- What is expected
Repeat only the lines below from the one containing "After formalizing the" through the one containing "We highlight sufficient", inclusive, exactly as written.
□ □ □
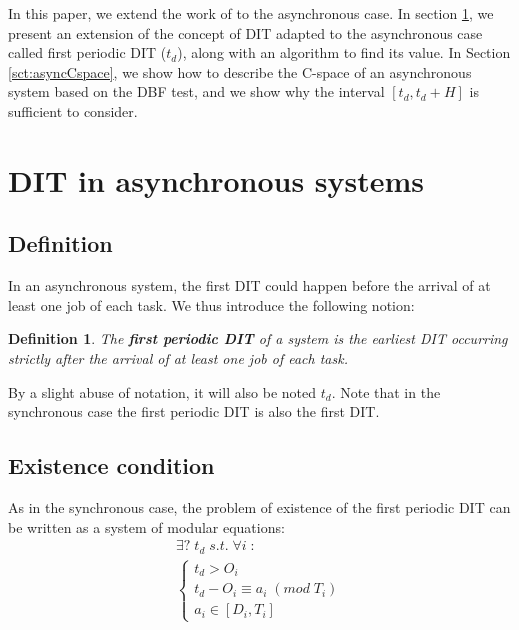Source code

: \documentclass[times, 10pt,twocolumn, a4paper]{article}
\newtheorem{definition}{Definition}
\begin{document}
  In this paper, we extend the work of \cite{george2009characterization} to the asynchronous case. In section \ref{sct:asyncDIT}, we present an extension of the concept of DIT adapted to the asynchronous case called first periodic DIT ($t_d$), along with an algorithm to find its value. In Section \ref{sct:asyncCspace}, we show how to describe the C-space of an asynchronous system based on the DBF test, and we show why the interval $[t_d, t_d + H]$ is sufficient to consider.

\section{DIT in asynchronous systems}
	\label{sct:asyncDIT}

	\subsection{Definition}

		In an asynchronous system, the first DIT could happen before the arrival of at
		least one job of each task. We thus introduce the following notion:

		\begin{definition}
			The \textbf{first periodic DIT} of a system is the earliest DIT occurring
			strictly after the arrival of at least one job of each task.
		\end{definition}

		By a slight abuse of notation, it will also be noted $t_d$. Note that in the
		synchronous case the first periodic DIT is also the first DIT.

	\subsection{Existence condition}
  \label{sct:FPDITexist}
		As in the synchronous case, the problem of existence of the first periodic DIT
		can be written as a system of modular equations:
		\[
			\begin{array}{l}
				\exists ? \; t_d \; s.t. \; \forall i \; :\\
				\left\{
					\begin{array}{l}
						t_d > O_i \\
						t_d - O_i \equiv a_i \; (mod \; T_i) \\
						a_i \in [D_i, T_i]
					\end{array}
				\right.
			\end{array}
		\]
\end{document}
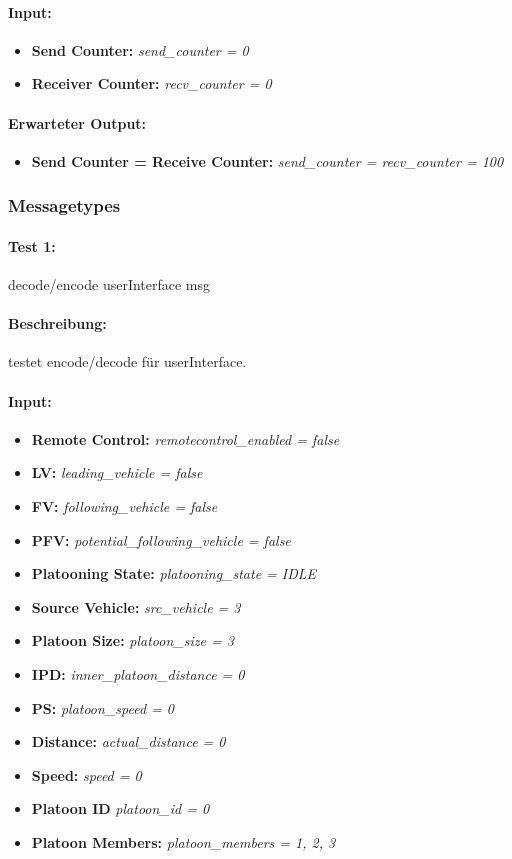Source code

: \documentclass[a4paper, 12pt, titlepage]{scrartcl}
\begin{document}
{			\paragraph{Input:}
			\begin{itemize} \itemsep-0.5em
				\item \textbf{Send Counter:} \emph{send\_counter = 0}
				\item \textbf{Receiver Counter:} \emph{recv\_counter = 0}
			\end{itemize}
			\paragraph{Erwarteter Output:}
			\begin{itemize} \itemsep-0.5em
				\item \textbf{Send Counter = Receive Counter:} \emph{send\_counter = recv\_counter 	= 100}
			\end{itemize}
		
		
			\subsubsection{Messagetypes}
			\label{message_types}
			\paragraph{Test 1:}{decode/encode userInterface msg}
			\paragraph{Beschreibung:} testet encode/decode für userInterface.
			\paragraph{Input:}
			\begin{itemize} \itemsep-0.5em
				\item \textbf{Remote Control:} \emph{remotecontrol\_enabled = false}
				\item \textbf{LV:} \emph{leading\_vehicle = false}
				\item \textbf{FV:} \emph{following\_vehicle = false}
				\item \textbf{PFV:} \emph{potential\_following\_vehicle = false}
				\item \textbf{Platooning State:} \emph{platooning\_state = IDLE}
				\item \textbf{Source Vehicle:} \emph{src\_vehicle = 3}
				\item \textbf{Platoon Size:} \emph{platoon\_size = 3}
				\item \textbf{IPD:} \emph{inner\_platoon\_distance = 0}
				\item \textbf{PS:} \emph{platoon\_speed = 0}
				\item \textbf{Distance:} \emph{actual\_distance = 0}
				\item \textbf{Speed:} \emph{speed = 0}
				\item \textbf{Platoon ID} \emph{platoon\_id = 0}
				\item \textbf{Platoon Members:} \emph{platoon\_members = {1, 2, 3}}
			\end{itemize}
}
\end{document}
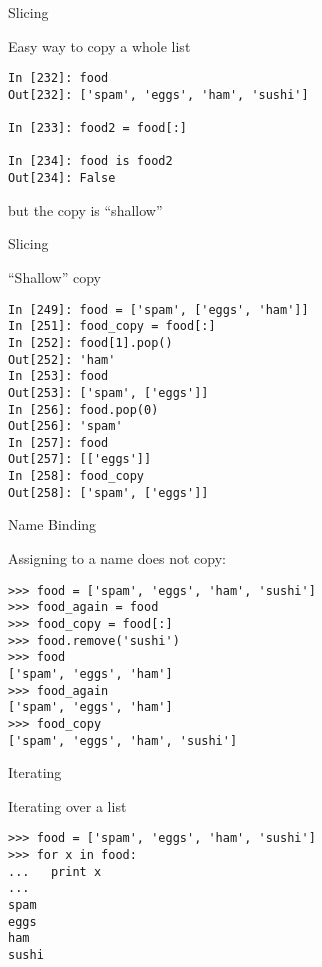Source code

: \documentclass{beamer}
\begin{document}
\begin{frame}[fragile]{Slicing}

{\large Easy way to copy a whole list}

\begin{verbatim}
In [232]: food
Out[232]: ['spam', 'eggs', 'ham', 'sushi']

In [233]: food2 = food[:]

In [234]: food is food2
Out[234]: False

\end{verbatim}

{\Large but the copy is ``shallow''}

\end{frame} 

\begin{frame}[fragile]{Slicing}

{\Large ``Shallow'' copy}

\begin{verbatim}
In [249]: food = ['spam', ['eggs', 'ham']]
In [251]: food_copy = food[:]
In [252]: food[1].pop()
Out[252]: 'ham'
In [253]: food
Out[253]: ['spam', ['eggs']]
In [256]: food.pop(0)
Out[256]: 'spam'
In [257]: food
Out[257]: [['eggs']]
In [258]: food_copy
Out[258]: ['spam', ['eggs']]
\end{verbatim}

\end{frame} 

\begin{frame}[fragile]{Name Binding}

{\Large Assigning to a name does not copy:}

\begin{verbatim}
>>> food = ['spam', 'eggs', 'ham', 'sushi']
>>> food_again = food
>>> food_copy = food[:]
>>> food.remove('sushi')
>>> food
['spam', 'eggs', 'ham']
>>> food_again
['spam', 'eggs', 'ham']
>>> food_copy
['spam', 'eggs', 'ham', 'sushi']
\end{verbatim}

\end{frame} 

\begin{frame}[fragile]{Iterating}

{\Large Iterating over a list}

\begin{verbatim}
>>> food = ['spam', 'eggs', 'ham', 'sushi']
>>> for x in food:
...   print x
...
spam
eggs
ham
sushi
\end{verbatim}

\end{frame} 
\end{document}
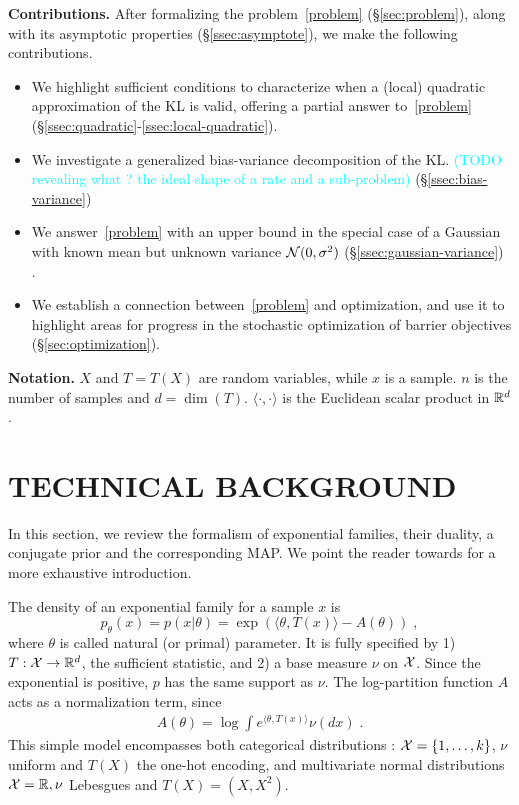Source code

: \documentclass[twoside]{article}
\let\oldsection\section
\renewcommand{\section}[1]{\oldsection{\texorpdfstring{\uppercase{#1}}{#1}}}
\newcommand{\rlp}[1]{\textcolor{BrickRed}{(RLP:#1)}}
\newcommand{\TODO}[1]{\textcolor{cyan}{(TODO #1)}}
\newcommand{\logpart}{A}
\newcommand{\nat}{\theta}
\begin{document}

{\bf Contributions.}
After formalizing the problem~\eqref{problem} (\S\ref{sec:problem}), along with its asymptotic properties (\S\ref{ssec:asymptote}), we make the following contributions.
\begin{itemize}
	\itemsep0em
	\item We highlight sufficient conditions to characterize when a (local) quadratic approximation of the KL is valid, offering a partial answer to~\eqref{problem} (\S\ref{ssec:quadratic}-\ref{ssec:local-quadratic}).
	\item We investigate a generalized bias-variance decomposition of the KL\citep{pfau2013generalized}. \TODO{revealing what ? the ideal shape of a rate and a sub-problem} (\S\ref{ssec:bias-variance})
	\item We answer~\eqref{problem} with an upper bound in the special case of a Gaussian with known mean but unknown variance ${\mathcal N}(0,\sigma^2)$ (\S\ref{ssec:gaussian-variance}) .
	\item We establish a connection between~\eqref{problem} and optimization, and use it to highlight areas for progress in the stochastic optimization of barrier objectives (\S\ref{sec:optimization}).
\end{itemize}


{\bf Notation.}
$X$ and $T=T(X)$ are random variables, while $x$ is a sample.
$n$ is the number of samples and $d= \dim(T)$.
$\langle \cdot , \cdot \rangle$ is the Euclidean scalar product in $\mathbb{R}^d$.


\section{Technical background}
\label{sec:background}
In this section, we review the formalism of exponential families, their duality, a conjugate prior and the corresponding MAP.
We point the reader towards \citet[Chapter 3]{wainwright2008graphical} for a more exhaustive introduction.


The density of an exponential family for a sample $x$ is
\begin{equation}
	 p_\nat(x) = p(x|\nat) = \exp( \langle \nat, T(x) \rangle - \logpart(\nat)) \; ,
	 \label{eq:def_expfamily}
\end{equation}
where  $\nat$ is called natural (or primal) parameter.
It is fully specified by 1) $T: {\mathcal X} \rightarrow \mathbb{R}^d$, the sufficient statistic,
and 2) a base measure $\nu$ on ${\mathcal X}$.
Since the exponential is positive, $p$ has the same support as $\nu$.
The log-partition function $\logpart$ acts as a normalization term, since
\begin{align}
    \logpart(\nat) = \log \int e^{\langle \nat, T(x) \rangle} \nu(dx) \;.
\end{align}
This simple model encompasses both categorical distributions : ${\mathcal X} = \{1, \dots, k\}$, $\nu$ uniform and $T(X)$  the one-hot encoding, and multivariate normal distributions ${\mathcal X}=\mathbb{R}, \nu$ Lebesgues and $T(X)=(X, X^2)$.
\end{document}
□ □ □
- Your response
After formalizing the problem~\eqref{problem} (\S\ref{sec:problem}), along with its asymptotic properties (\S\ref{ssec:asymptote}), we make the following contributions.
\begin{itemize}
	\itemsep0em
	\item We highlight sufficient conditions to characterize when a (local) quadratic approximation of the KL is valid, offering a partial answer to~\eqref{problem} (\S\ref{ssec:quadratic}-\ref{ssec:local-quadratic}).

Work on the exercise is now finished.